▶ **Input material**
^^^^^^^^

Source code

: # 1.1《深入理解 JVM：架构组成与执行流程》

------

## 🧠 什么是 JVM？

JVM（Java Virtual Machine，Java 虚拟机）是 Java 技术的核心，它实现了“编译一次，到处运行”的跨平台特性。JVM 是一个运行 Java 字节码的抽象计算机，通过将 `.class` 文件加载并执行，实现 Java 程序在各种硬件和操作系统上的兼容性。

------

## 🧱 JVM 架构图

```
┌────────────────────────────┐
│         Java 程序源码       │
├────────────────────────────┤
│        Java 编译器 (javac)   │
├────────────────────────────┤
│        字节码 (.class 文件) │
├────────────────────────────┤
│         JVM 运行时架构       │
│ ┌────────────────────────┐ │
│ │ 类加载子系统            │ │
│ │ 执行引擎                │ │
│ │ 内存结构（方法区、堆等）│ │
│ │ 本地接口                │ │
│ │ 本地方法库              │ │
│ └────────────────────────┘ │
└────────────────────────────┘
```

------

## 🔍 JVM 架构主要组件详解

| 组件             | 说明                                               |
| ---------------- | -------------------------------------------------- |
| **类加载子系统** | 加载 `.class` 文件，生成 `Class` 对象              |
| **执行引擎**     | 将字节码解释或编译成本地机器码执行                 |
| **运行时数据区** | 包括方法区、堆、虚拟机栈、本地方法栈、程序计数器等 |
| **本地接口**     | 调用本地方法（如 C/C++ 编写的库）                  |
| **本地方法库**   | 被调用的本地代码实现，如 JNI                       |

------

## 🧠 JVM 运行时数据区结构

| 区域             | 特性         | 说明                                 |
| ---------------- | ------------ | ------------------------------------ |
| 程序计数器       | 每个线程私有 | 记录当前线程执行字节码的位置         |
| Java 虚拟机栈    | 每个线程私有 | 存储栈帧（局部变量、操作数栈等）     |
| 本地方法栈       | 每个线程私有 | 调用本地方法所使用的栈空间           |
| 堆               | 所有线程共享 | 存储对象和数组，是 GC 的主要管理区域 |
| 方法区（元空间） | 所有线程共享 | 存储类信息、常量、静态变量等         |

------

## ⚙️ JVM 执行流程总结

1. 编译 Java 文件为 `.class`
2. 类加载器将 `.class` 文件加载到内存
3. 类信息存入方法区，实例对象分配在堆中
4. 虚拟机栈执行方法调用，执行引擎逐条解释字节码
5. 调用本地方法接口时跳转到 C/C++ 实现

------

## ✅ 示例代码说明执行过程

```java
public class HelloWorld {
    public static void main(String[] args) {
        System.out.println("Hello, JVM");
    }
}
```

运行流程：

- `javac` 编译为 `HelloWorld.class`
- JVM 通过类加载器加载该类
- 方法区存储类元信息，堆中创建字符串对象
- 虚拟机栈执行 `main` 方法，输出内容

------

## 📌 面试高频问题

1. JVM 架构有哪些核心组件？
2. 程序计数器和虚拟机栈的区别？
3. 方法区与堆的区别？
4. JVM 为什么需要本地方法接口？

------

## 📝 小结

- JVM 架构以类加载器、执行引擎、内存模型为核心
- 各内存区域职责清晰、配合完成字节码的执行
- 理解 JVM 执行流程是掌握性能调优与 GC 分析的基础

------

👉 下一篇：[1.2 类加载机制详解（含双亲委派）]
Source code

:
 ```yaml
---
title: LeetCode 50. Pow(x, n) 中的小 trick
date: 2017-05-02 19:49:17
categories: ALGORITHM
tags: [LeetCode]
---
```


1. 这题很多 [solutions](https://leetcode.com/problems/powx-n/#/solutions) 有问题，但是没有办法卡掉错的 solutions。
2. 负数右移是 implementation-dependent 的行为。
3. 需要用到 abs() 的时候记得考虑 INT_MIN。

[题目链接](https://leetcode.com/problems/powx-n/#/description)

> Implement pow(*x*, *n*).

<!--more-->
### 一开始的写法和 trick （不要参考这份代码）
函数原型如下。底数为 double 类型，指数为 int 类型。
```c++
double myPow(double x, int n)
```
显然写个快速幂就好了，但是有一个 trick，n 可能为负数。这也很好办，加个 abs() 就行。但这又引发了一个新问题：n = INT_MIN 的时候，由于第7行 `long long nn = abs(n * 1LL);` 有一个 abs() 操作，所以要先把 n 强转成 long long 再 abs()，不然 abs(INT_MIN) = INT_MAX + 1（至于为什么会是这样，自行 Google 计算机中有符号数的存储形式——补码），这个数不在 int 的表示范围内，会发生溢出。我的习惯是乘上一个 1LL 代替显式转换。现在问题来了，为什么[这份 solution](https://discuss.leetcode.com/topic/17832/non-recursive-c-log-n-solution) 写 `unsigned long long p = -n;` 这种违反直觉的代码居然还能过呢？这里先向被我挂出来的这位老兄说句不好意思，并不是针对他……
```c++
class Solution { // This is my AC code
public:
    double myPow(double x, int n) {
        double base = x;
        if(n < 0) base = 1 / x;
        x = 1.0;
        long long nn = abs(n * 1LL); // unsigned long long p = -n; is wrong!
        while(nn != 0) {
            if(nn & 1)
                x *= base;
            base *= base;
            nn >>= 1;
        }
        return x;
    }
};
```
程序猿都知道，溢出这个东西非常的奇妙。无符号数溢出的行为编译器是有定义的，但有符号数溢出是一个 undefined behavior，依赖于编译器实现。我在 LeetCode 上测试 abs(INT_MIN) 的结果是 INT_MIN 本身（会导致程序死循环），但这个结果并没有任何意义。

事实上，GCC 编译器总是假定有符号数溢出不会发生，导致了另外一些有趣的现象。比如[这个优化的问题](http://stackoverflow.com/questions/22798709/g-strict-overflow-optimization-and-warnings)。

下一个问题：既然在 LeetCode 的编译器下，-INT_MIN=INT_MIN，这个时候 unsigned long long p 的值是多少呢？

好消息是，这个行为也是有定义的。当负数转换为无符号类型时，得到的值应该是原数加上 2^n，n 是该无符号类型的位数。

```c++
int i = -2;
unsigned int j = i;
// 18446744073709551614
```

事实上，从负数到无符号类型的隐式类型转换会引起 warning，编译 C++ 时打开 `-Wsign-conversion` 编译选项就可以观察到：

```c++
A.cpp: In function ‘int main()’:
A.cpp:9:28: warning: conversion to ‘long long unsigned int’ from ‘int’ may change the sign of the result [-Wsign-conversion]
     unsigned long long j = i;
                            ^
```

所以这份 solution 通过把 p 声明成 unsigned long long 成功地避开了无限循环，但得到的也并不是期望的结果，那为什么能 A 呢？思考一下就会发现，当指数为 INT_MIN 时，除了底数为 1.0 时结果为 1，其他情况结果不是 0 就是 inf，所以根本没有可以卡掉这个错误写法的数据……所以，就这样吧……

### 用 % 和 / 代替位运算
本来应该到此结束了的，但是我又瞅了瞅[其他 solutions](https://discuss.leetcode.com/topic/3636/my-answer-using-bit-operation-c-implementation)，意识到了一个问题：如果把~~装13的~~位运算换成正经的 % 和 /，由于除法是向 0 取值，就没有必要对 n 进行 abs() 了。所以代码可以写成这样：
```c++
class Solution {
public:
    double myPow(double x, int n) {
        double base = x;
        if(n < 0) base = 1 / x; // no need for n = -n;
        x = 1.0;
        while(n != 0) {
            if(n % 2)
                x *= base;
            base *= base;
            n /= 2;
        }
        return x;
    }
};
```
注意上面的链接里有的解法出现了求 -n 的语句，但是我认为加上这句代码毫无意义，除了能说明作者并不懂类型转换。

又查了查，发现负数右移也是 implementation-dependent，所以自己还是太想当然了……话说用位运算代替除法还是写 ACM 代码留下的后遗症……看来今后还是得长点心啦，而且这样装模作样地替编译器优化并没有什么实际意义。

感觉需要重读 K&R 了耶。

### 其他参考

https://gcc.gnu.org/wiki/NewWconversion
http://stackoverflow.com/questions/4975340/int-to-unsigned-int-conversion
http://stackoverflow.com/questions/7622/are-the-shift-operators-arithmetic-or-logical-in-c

^^^^^^^^

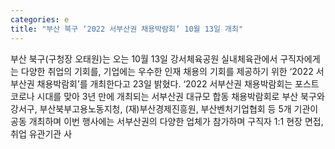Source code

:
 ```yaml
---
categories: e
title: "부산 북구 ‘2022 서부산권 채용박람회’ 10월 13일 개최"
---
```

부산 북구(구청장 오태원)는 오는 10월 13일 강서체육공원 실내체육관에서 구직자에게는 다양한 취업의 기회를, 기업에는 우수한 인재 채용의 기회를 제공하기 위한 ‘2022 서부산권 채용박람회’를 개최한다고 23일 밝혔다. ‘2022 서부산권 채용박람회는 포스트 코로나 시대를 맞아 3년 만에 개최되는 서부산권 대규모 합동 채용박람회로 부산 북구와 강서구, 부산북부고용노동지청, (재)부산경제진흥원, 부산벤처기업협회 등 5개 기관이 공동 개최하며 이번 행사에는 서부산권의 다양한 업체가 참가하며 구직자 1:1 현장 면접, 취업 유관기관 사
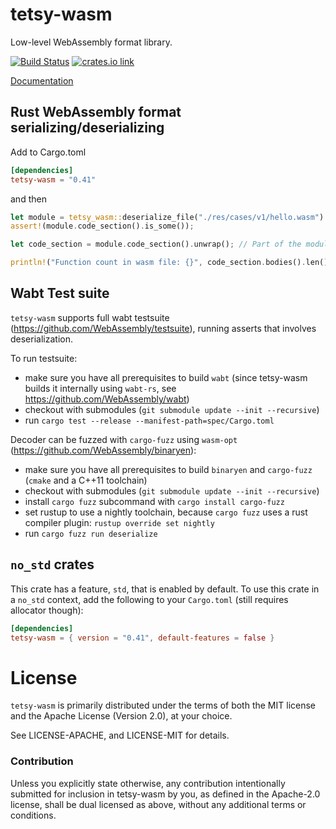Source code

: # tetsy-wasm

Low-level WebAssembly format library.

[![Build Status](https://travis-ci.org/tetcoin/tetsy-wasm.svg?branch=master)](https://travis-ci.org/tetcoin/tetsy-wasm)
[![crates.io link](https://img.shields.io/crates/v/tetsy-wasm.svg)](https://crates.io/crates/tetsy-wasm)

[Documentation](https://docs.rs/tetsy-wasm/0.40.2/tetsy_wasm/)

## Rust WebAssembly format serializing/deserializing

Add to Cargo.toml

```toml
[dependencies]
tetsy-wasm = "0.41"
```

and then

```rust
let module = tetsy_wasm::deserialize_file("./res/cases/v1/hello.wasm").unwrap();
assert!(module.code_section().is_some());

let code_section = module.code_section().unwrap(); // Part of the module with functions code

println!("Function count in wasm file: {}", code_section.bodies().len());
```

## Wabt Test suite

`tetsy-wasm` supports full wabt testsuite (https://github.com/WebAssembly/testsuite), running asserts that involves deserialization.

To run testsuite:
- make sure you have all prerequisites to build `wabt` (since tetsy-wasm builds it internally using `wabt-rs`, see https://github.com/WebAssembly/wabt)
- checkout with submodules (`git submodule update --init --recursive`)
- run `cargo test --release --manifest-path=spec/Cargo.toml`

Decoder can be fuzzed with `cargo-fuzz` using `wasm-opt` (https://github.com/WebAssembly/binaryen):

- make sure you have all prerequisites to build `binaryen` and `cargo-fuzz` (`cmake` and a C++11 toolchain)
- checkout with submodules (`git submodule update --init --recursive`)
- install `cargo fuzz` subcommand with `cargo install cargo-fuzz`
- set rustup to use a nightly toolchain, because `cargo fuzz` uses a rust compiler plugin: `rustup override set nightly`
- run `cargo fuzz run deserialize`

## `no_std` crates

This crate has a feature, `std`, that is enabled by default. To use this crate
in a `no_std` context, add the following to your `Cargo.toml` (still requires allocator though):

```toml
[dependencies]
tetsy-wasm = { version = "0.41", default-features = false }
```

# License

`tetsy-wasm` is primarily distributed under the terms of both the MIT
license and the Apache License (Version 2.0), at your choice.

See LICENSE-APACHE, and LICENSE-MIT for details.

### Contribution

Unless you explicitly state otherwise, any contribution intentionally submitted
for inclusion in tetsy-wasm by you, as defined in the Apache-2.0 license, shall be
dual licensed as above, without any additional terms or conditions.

^^^^^^^^

Of all the entries above, output exactly the lines between the one holding "license and the" and the one holding "dual licensed as", inclusive.

license and the Apache License (Version 2.0), at your choice.

See LICENSE-APACHE, and LICENSE-MIT for details.

### Contribution

Unless you explicitly state otherwise, any contribution intentionally submitted
for inclusion in tetsy-wasm by you, as defined in the Apache-2.0 license, shall be
dual licensed as above, without any additional terms or conditions.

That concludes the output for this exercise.